Ora, compulsada a factualidade imputada ao Arguido na acusação pública deduzida nos autos, constata-se que não ressumbra da mesma que o Arguido tenha actuado com a intenção de obter, para si ou para terceiro, um enriquecimento ilegítimo, aquando da sua conduta alegadamente astuciosa traduzida no negócio de compra e venda celebrado com o ofendido através da internet.
Com efeito, embora se alegue que o Arguido agiu sempre de forma livre, deliberada e consciente, bem sabendo que a sua conduta não lhe era permitida, e que a mesma era punida por lei, não decorre da acusação que o Arguido tenha agido perante o ofendido com intenção de enriquecimento ilegítimo para si ou terceiro, faltando em tal libelo tal elemento subjectivo especial (ou dolo específico) do crime de burla.
Com efeito, o tipo subjetivo de ilícito, necessário ao preenchimento do crime de burla exige, o dolo do tipo, conceitualizado, na sua formulação mais geral, como conhecimento e vontade referidos a todos os pressupostos do tipo objetivo, e o dolo da culpa, traduzido na consciência, por parte do arguido, de que com a sua conduta sabe que atua contra direito, com consciência da censurabilidade da conduta.
O dolo enquanto conhecimento e vontade de realização do tipo objetivo é elemento constitutivo do tipo-de-ilícito.
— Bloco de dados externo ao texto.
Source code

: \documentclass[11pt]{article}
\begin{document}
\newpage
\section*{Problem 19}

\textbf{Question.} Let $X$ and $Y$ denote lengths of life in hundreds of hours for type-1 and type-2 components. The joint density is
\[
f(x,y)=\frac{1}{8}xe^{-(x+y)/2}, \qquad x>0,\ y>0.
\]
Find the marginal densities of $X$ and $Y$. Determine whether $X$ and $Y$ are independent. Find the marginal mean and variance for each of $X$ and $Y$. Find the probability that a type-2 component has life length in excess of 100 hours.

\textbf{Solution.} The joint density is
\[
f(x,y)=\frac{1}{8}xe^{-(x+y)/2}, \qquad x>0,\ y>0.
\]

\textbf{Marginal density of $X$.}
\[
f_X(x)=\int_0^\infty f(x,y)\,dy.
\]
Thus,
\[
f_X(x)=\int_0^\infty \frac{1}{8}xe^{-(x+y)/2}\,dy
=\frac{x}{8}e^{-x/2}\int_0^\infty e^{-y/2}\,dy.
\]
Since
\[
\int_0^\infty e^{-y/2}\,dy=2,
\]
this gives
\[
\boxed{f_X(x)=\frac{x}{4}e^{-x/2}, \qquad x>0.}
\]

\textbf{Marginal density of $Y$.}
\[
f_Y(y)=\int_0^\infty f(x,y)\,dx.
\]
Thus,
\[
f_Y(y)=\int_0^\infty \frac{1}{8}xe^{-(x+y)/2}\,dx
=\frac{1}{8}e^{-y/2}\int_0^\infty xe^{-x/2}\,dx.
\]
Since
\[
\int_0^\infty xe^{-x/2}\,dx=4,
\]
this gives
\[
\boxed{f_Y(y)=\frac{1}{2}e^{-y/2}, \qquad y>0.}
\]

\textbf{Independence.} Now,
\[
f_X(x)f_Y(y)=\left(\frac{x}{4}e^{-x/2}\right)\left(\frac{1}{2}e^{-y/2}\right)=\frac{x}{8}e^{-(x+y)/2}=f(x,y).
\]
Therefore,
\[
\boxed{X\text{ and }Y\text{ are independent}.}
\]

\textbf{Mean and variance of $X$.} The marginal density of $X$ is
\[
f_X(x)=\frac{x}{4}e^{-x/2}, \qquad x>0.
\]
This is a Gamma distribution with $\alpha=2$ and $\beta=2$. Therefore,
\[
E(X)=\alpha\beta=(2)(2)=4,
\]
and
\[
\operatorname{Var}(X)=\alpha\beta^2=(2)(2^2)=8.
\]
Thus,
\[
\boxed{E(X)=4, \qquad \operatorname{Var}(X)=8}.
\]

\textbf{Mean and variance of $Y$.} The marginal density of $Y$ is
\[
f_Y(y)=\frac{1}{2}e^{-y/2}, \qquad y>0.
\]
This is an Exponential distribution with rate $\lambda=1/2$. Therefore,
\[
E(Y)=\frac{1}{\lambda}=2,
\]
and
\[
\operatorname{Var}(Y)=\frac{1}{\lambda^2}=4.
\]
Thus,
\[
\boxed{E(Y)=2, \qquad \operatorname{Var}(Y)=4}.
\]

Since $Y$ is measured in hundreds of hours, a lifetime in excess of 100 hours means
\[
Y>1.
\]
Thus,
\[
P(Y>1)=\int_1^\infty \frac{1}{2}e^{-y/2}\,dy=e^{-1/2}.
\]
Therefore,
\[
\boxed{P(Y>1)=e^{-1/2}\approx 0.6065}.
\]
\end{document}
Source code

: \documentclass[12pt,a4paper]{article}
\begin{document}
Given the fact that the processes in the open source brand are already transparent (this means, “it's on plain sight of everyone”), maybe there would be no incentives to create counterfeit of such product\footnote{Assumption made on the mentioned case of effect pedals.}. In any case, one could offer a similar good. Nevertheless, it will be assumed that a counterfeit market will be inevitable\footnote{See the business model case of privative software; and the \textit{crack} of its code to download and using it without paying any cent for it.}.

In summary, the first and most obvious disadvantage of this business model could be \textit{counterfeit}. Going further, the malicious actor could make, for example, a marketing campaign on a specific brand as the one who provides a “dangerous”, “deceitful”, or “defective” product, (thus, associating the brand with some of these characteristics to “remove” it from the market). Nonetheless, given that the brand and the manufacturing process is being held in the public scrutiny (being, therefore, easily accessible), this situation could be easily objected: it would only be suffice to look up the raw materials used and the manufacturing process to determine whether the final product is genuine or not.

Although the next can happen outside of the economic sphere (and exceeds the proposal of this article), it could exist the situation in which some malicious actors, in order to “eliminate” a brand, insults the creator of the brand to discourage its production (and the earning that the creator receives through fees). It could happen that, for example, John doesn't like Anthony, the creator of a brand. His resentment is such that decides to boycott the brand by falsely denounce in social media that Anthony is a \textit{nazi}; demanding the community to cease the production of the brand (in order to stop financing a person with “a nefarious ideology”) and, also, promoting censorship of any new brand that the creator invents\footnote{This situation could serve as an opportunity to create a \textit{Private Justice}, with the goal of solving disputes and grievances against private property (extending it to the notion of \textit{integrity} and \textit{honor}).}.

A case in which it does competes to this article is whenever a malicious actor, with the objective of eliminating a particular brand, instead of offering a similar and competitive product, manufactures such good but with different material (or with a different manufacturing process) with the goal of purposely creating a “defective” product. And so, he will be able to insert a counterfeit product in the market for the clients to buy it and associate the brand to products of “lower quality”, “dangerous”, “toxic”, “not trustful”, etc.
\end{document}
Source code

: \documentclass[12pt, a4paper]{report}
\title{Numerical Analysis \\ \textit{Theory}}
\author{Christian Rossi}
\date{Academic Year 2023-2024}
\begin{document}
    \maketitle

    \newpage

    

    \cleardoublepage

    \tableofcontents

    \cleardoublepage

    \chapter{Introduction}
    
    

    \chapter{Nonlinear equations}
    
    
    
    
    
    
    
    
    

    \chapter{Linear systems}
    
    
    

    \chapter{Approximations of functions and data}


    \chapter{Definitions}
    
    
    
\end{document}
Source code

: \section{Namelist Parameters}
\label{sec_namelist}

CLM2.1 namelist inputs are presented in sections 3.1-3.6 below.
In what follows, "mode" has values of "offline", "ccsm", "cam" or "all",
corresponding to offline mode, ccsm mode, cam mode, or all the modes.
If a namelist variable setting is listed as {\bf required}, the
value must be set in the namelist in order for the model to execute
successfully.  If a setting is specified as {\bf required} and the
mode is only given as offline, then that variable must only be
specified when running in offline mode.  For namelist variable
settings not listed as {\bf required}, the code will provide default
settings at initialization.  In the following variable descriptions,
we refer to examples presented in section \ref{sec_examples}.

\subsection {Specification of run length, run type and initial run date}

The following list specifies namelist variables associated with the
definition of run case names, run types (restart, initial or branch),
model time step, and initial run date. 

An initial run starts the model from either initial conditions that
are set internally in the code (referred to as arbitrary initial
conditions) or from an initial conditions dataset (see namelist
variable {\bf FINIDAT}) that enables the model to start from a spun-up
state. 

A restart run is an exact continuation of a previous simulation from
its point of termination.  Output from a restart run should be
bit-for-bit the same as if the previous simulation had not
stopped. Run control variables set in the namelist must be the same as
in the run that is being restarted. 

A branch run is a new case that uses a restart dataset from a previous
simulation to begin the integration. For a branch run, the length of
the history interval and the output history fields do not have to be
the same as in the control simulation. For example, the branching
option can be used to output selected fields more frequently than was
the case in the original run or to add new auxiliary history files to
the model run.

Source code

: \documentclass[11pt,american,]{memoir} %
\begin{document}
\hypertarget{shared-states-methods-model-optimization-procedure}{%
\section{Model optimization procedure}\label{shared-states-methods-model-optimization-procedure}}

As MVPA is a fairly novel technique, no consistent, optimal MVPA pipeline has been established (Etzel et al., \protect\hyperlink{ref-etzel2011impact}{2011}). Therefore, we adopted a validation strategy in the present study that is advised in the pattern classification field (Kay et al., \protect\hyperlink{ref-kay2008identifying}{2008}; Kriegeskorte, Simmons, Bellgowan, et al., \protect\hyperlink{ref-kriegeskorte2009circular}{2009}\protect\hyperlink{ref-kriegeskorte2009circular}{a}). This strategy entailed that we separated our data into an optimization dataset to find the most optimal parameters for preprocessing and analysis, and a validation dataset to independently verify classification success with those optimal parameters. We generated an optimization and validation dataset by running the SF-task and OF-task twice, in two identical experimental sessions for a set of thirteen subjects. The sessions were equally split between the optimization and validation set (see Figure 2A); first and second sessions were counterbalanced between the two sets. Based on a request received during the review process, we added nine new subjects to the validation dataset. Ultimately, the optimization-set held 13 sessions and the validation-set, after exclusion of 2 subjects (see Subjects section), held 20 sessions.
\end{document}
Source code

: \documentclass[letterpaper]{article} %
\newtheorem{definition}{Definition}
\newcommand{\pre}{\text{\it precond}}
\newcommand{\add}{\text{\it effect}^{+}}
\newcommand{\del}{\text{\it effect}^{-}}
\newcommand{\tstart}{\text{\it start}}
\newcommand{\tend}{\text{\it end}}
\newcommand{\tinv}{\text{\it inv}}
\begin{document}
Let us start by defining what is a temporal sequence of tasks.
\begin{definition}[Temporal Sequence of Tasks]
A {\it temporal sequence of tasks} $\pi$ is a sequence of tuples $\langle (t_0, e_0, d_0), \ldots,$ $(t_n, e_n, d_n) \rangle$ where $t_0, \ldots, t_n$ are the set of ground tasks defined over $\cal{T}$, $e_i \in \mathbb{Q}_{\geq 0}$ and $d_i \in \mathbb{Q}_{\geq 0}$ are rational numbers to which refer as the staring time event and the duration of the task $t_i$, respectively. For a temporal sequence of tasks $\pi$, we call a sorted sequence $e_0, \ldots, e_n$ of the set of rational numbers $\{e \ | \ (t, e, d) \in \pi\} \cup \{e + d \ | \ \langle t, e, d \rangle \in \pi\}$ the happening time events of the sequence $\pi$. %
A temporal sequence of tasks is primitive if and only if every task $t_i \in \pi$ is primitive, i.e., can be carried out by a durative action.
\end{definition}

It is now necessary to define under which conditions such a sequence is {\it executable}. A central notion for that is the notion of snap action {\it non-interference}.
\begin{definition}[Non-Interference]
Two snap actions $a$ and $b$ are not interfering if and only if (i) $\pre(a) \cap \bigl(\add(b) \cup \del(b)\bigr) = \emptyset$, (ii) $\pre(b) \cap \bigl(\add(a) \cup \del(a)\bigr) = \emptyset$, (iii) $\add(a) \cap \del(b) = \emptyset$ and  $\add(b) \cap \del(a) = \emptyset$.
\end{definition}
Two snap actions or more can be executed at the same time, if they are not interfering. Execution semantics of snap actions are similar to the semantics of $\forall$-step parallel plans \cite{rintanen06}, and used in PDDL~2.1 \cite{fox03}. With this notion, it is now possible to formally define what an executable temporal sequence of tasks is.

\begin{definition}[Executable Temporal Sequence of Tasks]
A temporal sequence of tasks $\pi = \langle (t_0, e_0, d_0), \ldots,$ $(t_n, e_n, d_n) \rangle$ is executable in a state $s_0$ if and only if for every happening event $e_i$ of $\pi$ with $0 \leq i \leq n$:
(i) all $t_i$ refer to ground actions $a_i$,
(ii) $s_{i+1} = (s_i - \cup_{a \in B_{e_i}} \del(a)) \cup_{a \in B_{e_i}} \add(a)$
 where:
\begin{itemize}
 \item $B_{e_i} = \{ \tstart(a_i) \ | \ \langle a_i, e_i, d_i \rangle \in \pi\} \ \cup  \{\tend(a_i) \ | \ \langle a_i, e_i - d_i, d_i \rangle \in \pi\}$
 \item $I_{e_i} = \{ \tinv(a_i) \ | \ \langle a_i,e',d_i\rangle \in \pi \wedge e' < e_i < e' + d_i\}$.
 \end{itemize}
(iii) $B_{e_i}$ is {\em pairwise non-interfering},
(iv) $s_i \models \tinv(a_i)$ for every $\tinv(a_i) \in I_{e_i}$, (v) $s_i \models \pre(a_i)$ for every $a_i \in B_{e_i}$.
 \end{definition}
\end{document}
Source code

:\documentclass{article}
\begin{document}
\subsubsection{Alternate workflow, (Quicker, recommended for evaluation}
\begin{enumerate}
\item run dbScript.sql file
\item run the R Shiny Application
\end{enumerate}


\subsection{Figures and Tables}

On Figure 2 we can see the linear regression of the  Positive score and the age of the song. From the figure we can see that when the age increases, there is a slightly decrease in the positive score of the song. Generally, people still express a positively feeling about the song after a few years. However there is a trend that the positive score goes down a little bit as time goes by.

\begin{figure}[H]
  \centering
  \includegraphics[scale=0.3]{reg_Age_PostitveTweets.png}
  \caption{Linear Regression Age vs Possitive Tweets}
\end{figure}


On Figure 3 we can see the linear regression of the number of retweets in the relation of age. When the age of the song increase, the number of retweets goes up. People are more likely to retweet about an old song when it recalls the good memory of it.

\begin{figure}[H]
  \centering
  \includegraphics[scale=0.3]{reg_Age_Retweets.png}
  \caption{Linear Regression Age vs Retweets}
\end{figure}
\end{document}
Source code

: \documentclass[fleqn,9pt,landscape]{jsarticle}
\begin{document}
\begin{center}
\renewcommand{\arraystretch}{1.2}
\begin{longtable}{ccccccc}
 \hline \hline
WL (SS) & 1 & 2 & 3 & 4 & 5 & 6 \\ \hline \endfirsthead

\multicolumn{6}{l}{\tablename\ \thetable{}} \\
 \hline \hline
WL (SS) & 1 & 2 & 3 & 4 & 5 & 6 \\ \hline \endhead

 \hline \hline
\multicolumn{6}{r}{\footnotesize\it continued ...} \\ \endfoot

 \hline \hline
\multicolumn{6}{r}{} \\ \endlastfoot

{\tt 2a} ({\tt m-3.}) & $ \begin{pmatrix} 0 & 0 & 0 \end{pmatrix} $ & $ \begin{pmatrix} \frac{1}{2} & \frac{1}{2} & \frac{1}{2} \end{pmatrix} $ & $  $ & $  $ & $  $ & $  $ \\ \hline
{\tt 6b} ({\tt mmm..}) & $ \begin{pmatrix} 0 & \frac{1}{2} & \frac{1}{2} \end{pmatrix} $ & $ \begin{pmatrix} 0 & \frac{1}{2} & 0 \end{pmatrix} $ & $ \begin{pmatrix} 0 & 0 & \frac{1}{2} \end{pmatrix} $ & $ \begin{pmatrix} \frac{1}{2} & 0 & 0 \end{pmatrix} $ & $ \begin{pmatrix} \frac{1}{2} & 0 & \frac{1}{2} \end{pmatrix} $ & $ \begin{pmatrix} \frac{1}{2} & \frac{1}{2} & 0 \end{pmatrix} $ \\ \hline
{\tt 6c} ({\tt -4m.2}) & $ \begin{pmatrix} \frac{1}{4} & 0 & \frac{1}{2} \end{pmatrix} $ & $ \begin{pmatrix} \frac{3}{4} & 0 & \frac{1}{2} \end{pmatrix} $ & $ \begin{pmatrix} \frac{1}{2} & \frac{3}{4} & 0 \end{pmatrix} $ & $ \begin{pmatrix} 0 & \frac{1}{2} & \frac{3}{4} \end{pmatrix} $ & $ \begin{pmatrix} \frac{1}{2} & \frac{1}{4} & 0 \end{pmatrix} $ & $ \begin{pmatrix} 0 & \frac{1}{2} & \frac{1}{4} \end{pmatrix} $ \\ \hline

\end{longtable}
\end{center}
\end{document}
Mas é ainda expressão de uma atitude pessoal contrária ou indiferente perante o dever-ser jurídico-penal e, nesta parte, é ainda elemento constitutivo do tipo-de-culpa dolosa. O dolo é, assim, uma entidade complexa, cujos elementos constitutivos se distribuem pelas categorias da ilicitude e da culpa.
Tudo isso, costuma ser expresso na acusação por uma fórmula em que se imputa ao agente o ter atuado de forma livre (isto é, podendo ele agir de modo diverso, em conformidade com o direito ou o dever-ser jurídico), voluntária ou deliberadamente (querendo a realização do facto), conscientemente (isto é, tendo representado na sua consciência todas as circunstâncias do facto) e sabendo que a sua conduta é proibida e punida por lei (consciência da proibição como sinónimo de consciência da ilicitude) – factos 15 e 16 da acusação.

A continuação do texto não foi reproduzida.